Do ploughing, cross ploughing, and levelling of the land. Prepare the ground; there is no water stagnation in the field. You should also use robust farm machines like Swaraj 963 and others.
Planting takes place in the first two weeks of January. Plum plants should be spaced 15cm apart by 30cm apart. Plant the tree 6m X 6m apart from the row and between plants. Seedlings are sown directly.
Plums could be efficiently propagated on peach, plum, and apricot rootstocks. Peach rootstock is recommended for sandy ground areas, while plum Kabul Green Gage cuttings and apricot rootstocks work well in heavy garden soil.
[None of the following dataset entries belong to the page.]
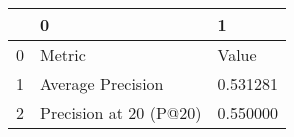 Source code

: \begin{tabular}{lll}
\toprule
 & 0 & 1 \\
\midrule
0 & Metric & Value \\
1 & Average Precision & 0.531281 \\
2 & Precision at 20 (P@20) & 0.550000 \\
\bottomrule
\end{tabular}
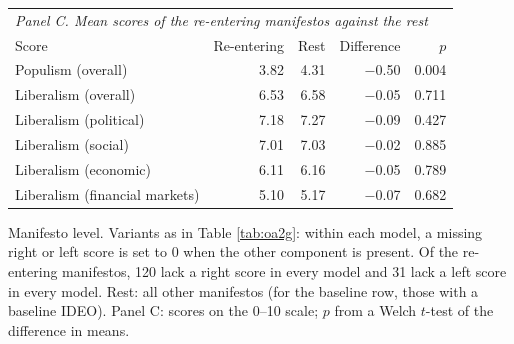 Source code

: \begin{table}[ht]
{\begin{tabular}{lrrrrrrr}
\multicolumn{8}{l}{\emph{Panel C. Mean scores of the re-entering manifestos against the rest}} \\
Score & \multicolumn{2}{r}{Re-entering} & \multicolumn{2}{r}{Rest} & \multicolumn{2}{r}{Difference} & $p$ \\
\midrule
Populism (overall) & \multicolumn{2}{r}{3.82} & \multicolumn{2}{r}{4.31} & \multicolumn{2}{r}{$-$0.50} & 0.004 \\
Liberalism (overall) & \multicolumn{2}{r}{6.53} & \multicolumn{2}{r}{6.58} & \multicolumn{2}{r}{$-$0.05} & 0.711 \\
Liberalism (political) & \multicolumn{2}{r}{7.18} & \multicolumn{2}{r}{7.27} & \multicolumn{2}{r}{$-$0.09} & 0.427 \\
Liberalism (social) & \multicolumn{2}{r}{7.01} & \multicolumn{2}{r}{7.03} & \multicolumn{2}{r}{$-$0.02} & 0.885 \\
Liberalism (economic) & \multicolumn{2}{r}{6.11} & \multicolumn{2}{r}{6.16} & \multicolumn{2}{r}{$-$0.05} & 0.789 \\
Liberalism (financial markets) & \multicolumn{2}{r}{5.10} & \multicolumn{2}{r}{5.17} & \multicolumn{2}{r}{$-$0.07} & 0.682 \\
\bottomrule
\end{tabular}}
\par\smallskip
\begin{minipage}{\linewidth}\scriptsize Manifesto level. Variants as in Table \ref{tab:oa2g}: within each model, a missing right or left score is set to 0 when the other component is present. Of the re-entering manifestos, 120 lack a right score in every model and 31 lack a left score in every model. Rest: all other manifestos (for the baseline row, those with a baseline IDEO). Panel C: scores on the 0--10 scale; $p$ from a Welch $t$-test of the difference in means.\end{minipage}
\end{table}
Kala Amritsari cuttings that have not yet bloomed are helpful right away. To accomplish this, stem cuttings are ready in the first week of December, and after callusing for about 30 days, the area is increased from 15cm x 30cm in January.
Pre-emergence Diuron with Terbacil 1.2kg / acre or Simazine 1.6kg/acre is recommended. To control weeds, apply glyphosate at 320ml/acre post-emergence.
- Brown rot (fungus): Spray with sulfur at the pre-blossom stage
- Black knot (fungus): Cut at least 10cm below swellings
- Plum curculios (weevil): Pick up fallen fruits frequently
- Leaf-curl plum aphids: Sprays of horticultural oil
Plums have irregular roots and mature quickly, necessitating adequate moisture throughout the development period. Irrigation timing can be affected by a variety of factors such as soil type, weather, and the type of significant fruit trees. You could use regular irrigation weekly in April, May, and June. To prevent flowering, little irrigation is provided during the complete blossom phase, and minor irrigation is provided during the ripening stage. There is no need for irrigation in a rainy climate. You could extend the timeframe to twenty days in September, October, and November.
The maturity of plum fruit varies depending on the variety. The plum must fully ripen on the tree. The ripe fruit is used in multiple pickings and is packed with care.
Because plums are highly perishable, they must be adequately packed and stored at the proper temperature because they are chilling sensitive.